Problem Overview

You can view the full problem statement here: Codeforces 1146A - Love "A"

In this problem, you are given a string consisting of lowercase English letters. You need to find the maximum possible length of a subsequence (not necessarily contiguous) such that the number of letter 'a' in it is strictly more than the number of all other letters combined.

Key Points:

  • A subsequence allows picking or skipping characters, but order must be preserved.
  • We must maximize the length while satisfying the condition:
    • Number of 'a' > Number of non-'a'.

C++ Code

#include<bits/stdc++.h>

using namespace std;

int main()
{
    char a[105];
    cin >> a;
    int x = 0, y = 0;
    for(int i = 0; i < strlen(a); i++){
        if(a[i] == 'a'){
            x++;
        }
        else{
            y++;
        }
    }
    if(x > y){
        cout << x + y << endl;
    }
    else{
        cout << 2 * x - 1 << endl;
    }

    return 0;
}

Explanation of the Approach

  1. Input the String:
    Read the input string a.

  2. Count Characters:
    Traverse the string:
    • x = count of character 'a'.
    • y = count of characters other than 'a'.

  3. Check Condition:

    • If the number of 'a's (x) is already greater than other characters (y), the entire string can be taken as it satisfies the condition.
      • Otherwise, we can only take some non-'a' letters to maintain the condition.
      • In that case, the maximum length possible is 2 * x - 1:
      • We can take all 'a's and only enough non-'a's so that 'a's still remain more.

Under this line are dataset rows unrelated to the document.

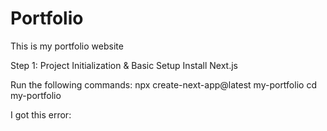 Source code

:# Portfolio
This is my portfolio website

Step 1: Project Initialization & Basic Setup
Install Next.js

Run the following commands: 
npx create-next-app@latest my-portfolio
cd my-portfolio

I got this error:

  4. Print the Answer: Output the maximum possible subsequence length according to the condition.

Step-by-Step Dry Run Example

Input:

baa

Process:

  • Characters: 'b', 'a', 'a'
  • x = 2 (count of 'a')
  • y = 1 (count of other letters)
  • Since x > y (2 > 1), we can take the whole string.
  • Output: x + y = 3

Input:

abcde

Process:

  • Characters: 'a', 'b', 'c', 'd', 'e'
  • x = 1 (only one 'a')
  • y = 4 (other letters)
  • Since x <= y, we take as many characters as possible without violating the rule.
  • Output: 2 * x - 1 = 2 * 1 - 1 = 1

Time and Space Complexity

  • Time Complexity:

    • Traversing the string to count characters: O(n)

  • Space Complexity:

    • Using only a few integer variables: O(1)

Common Mistakes to Avoid

  • Incorrect Subsequence Understanding:
    Remember, a subsequence allows skipping characters but keeps the order.
  • Forgetting the Strictly Greater Condition:
    The number of 'a's must be strictly more, not equal.
  • Off-by-One Errors:
    When calculating 2 * x - 1, ensure you correctly subtract 1 to maintain "strictly more" condition.
  • Not Resetting Counters (if multiple test cases):
    If extended to multiple test cases, be careful to reset x and y for each case.

Related Problems for Practice

Conclusion

The "Love 'A'" problem is an excellent exercise for beginners to practice string traversal, counting characters, and building conditions based on character frequencies.
It teaches how to optimize subsequences to meet a specific condition.
With practice, you can develop a strong intuition for problems that involve counting and basic string manipulation.

Keep practicing such problems to sharpen your problem-solving skills!